Here we again use the uniform bound of the normal density. Observe that the final bound is in terms of ${\delta(\gamma,n-1)}$ instead of ${\delta(\lambda,\gamma,n-1)}$. This is due to (17)and nicely relates ${\delta(\lambda,\gamma,n)}$‘s to ${\delta(\gamma,n)}$‘s. Also note that

$\displaystyle \mathbb{E} |X_n| |S'_{n-1}| \le \mathbb{E} X_n^2 \mathbb{E}[(S'_{n-1})^2] \\ \le \frac{n}{n-1} \le 2 \ \ \ \ \ (24)$

for ${n \ge 2}$.
Thus by conditioning first on ${X_n}$, we get

$\displaystyle \mathbb{E}|f'(S_n) - f'(S'_{n-1})| \le \frac{\mathbb{E} X_n^2 }{\sqrt{n}} + \frac{2}{\sqrt{n}} +\\ \frac{1}{\lambda} \int_0^1 [\lambda \frac{\sqrt{n}}{\sqrt{n-1}} \frac{1}{\sqrt{2\pi}}+ 2\delta(\gamma,n-1)] dt\\ =\frac{\mathbb{E} X_n^2 }{\sqrt{n}} + \frac{2}{\sqrt{n}} + \frac{\sqrt{n}}{\sqrt{n-1}} \frac{1}{\sqrt{2\pi}}+ 2\delta(\gamma,n-1)/\lambda \\ \le \frac{c}{\sqrt{n}} (1 + \delta(\gamma, n-1)/ \lambda). \ \ \ \ \ (25)$

2. Now we bound the second term in (19) similarly, using (18)again:

$\displaystyle \mathbb{E} | X_n^2 \int_0^1 [f'(S_{n-1} + \frac{t X_n}{\sqrt{n}}) - f'(S_{n-1})] dt| \le \mathbb{E}[ |\frac{X_n^3}{\sqrt{n}}| (1 + 2|S_{n-1}| )]\\ + \mathbb{E} [\frac{X^2}{\sqrt{n}}\frac{1}{\lambda} \int_0^1 1_{[z,z+\lambda]}(S'_{n-1}+s\frac{X_n}{\sqrt{n}}) ds]\\ \le \frac{c \gamma}{\sqrt{n}} + \frac{1}{\sqrt{n}} \mathbb{E} [X_n^2]\frac{1}{\lambda} \int_0^1 [\lambda \frac{\sqrt{n}}{\sqrt{n-1}} \frac{1}{\sqrt{2\pi}}+ 2\delta(\gamma,n-1)] dt \\ \le \frac{c \gamma}{\sqrt{n}}(1 + \delta(\gamma,n-1)/\lambda). \ \ \ \ \ (26)$

This is the only place where ${\mathbb{E}|X_n|^3 = \gamma}$ is used.

So in sum, we have proved that

$\displaystyle \mathbb{E}(|f'(S_n) - S_n f(S_n)|) \le \frac{c}{\sqrt{n}}(1+ \delta(\gamma,n-1)/\lambda) + \frac{c\gamma}{\sqrt{n}} (1 + \delta(\gamma,n-1)/\lambda) \\ \le \frac{c\gamma}{\sqrt{n}} (1+ \delta(\gamma,n-1)/\lambda), \ \ \ \ \ (27)$

because ${\gamma \ge 1}$ by Holder’s inequality.
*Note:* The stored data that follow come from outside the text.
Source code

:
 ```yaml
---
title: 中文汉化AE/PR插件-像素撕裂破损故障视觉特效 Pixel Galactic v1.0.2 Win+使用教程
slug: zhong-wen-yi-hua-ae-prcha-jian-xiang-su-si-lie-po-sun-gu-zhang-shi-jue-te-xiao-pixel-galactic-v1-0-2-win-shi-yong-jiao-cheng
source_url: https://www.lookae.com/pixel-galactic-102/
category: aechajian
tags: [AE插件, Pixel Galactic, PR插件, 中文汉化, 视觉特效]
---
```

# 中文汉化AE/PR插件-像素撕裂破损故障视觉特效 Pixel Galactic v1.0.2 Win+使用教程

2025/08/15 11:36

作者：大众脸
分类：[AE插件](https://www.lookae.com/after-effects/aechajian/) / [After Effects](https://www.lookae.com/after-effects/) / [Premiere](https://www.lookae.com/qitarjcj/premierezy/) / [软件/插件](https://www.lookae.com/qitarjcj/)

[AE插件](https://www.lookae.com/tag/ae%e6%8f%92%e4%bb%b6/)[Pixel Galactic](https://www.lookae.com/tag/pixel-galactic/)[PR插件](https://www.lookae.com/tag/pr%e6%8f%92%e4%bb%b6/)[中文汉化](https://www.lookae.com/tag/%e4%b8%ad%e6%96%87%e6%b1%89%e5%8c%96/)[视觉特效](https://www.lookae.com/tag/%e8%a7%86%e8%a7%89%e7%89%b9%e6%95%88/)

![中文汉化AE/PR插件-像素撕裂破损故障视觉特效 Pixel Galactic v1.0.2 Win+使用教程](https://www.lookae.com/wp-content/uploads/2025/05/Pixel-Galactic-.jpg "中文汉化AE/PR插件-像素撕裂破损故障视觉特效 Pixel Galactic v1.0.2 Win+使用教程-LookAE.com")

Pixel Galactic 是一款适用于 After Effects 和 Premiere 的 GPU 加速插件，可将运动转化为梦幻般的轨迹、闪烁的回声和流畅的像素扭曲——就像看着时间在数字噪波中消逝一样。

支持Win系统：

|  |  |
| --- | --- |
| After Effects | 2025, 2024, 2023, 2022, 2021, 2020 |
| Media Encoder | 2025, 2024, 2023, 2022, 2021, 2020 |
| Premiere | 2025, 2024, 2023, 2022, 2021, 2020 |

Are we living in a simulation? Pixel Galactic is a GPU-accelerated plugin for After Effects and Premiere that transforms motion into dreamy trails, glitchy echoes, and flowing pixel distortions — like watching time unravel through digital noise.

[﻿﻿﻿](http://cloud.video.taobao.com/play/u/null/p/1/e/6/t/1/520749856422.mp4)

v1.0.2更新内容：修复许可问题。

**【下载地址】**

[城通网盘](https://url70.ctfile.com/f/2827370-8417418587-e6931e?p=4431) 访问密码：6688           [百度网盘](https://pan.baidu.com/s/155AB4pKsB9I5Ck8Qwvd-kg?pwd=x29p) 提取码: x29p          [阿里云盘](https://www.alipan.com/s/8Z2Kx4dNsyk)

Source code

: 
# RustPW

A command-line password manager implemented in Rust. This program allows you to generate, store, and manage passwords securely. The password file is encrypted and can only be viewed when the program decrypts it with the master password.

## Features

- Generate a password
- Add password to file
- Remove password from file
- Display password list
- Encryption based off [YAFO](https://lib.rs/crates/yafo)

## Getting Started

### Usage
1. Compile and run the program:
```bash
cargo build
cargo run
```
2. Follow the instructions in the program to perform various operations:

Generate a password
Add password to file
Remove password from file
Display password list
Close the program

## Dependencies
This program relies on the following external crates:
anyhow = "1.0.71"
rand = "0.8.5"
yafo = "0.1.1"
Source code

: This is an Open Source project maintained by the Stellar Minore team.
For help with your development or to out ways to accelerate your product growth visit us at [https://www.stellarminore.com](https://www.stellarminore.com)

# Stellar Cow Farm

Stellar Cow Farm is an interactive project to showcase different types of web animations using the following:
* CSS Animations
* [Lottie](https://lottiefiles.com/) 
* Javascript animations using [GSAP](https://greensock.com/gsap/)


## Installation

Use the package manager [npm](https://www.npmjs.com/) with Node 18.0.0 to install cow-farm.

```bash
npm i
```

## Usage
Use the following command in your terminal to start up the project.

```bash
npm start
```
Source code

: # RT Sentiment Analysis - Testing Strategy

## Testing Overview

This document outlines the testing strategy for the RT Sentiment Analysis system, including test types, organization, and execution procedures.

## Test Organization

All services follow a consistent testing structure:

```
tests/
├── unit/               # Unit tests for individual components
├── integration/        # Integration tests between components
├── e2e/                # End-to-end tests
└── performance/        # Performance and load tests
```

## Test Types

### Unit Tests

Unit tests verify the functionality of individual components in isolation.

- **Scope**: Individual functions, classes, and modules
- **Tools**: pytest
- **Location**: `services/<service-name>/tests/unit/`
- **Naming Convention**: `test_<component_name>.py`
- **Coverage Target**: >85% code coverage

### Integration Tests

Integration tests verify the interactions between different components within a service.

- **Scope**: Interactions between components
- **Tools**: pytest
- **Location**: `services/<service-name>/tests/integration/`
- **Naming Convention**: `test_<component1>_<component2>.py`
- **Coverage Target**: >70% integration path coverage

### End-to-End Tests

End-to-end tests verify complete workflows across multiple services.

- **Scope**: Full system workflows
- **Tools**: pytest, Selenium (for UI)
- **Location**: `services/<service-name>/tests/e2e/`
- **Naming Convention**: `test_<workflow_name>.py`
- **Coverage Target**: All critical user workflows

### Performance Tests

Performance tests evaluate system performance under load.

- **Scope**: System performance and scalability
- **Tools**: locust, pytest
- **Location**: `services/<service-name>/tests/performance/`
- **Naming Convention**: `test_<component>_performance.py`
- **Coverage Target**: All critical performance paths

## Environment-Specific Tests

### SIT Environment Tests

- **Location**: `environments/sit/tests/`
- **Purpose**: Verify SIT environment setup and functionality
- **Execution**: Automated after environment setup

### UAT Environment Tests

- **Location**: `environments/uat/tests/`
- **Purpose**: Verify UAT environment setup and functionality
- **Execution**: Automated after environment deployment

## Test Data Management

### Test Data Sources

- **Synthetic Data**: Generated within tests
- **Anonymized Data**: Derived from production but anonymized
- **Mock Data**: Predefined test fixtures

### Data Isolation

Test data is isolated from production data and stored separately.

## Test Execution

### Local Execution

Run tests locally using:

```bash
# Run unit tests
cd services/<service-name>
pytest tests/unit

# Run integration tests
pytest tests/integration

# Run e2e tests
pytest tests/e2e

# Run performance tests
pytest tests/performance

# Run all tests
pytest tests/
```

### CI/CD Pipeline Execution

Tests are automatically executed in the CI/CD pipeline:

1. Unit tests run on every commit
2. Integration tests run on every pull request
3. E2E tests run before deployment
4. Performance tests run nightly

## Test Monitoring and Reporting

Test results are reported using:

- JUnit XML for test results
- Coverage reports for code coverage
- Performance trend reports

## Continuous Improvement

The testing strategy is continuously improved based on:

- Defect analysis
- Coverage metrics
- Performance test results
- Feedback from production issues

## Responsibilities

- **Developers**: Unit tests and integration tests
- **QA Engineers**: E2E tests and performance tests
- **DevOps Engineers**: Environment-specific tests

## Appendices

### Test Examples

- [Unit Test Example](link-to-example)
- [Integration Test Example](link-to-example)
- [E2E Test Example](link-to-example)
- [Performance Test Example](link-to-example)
Recalling (10), and the relation between ${f}$ and ${h}$, we can take the supremum over all ${h_{z,\lambda}}$ for a fixed ${\lambda}$, and ${(X_1, \ldots, X_n) \in \mathcal{L}(n,\gamma)}$, to get

$\displaystyle \delta(\lambda,\gamma,n) = \sup_{z,(X_1, \ldots, X_n)} \mathbb{E}|f'(S_n) - S_n f(S_n)| \\ \le \frac{c\gamma}{\sqrt{n}} (1+ \delta(\gamma,n-1)/\lambda). \ \ \ \ \ (28)$

Finally using the bound (8)between ${\delta(\gamma,n)}$ and ${\delta(\lambda,\gamma,n)}$, we can relate ${\delta(\gamma,n)}$ with ${\delta(\gamma,n-1)}$:

$\displaystyle \delta(\gamma,n) \le \frac{c \gamma}{\sqrt{n}}(1 + \delta(\gamma,n-1)/\lambda) + \lambda/\sqrt{2\pi}. \ \ \ \ \ (29)$

It remains then to optimize over ${\lambda}$. Choosing ${\lambda = \frac{2c\gamma}{\sqrt{n}}}$, we arrive at (4), which concludes the proof of Berry-Esseen’s theorem.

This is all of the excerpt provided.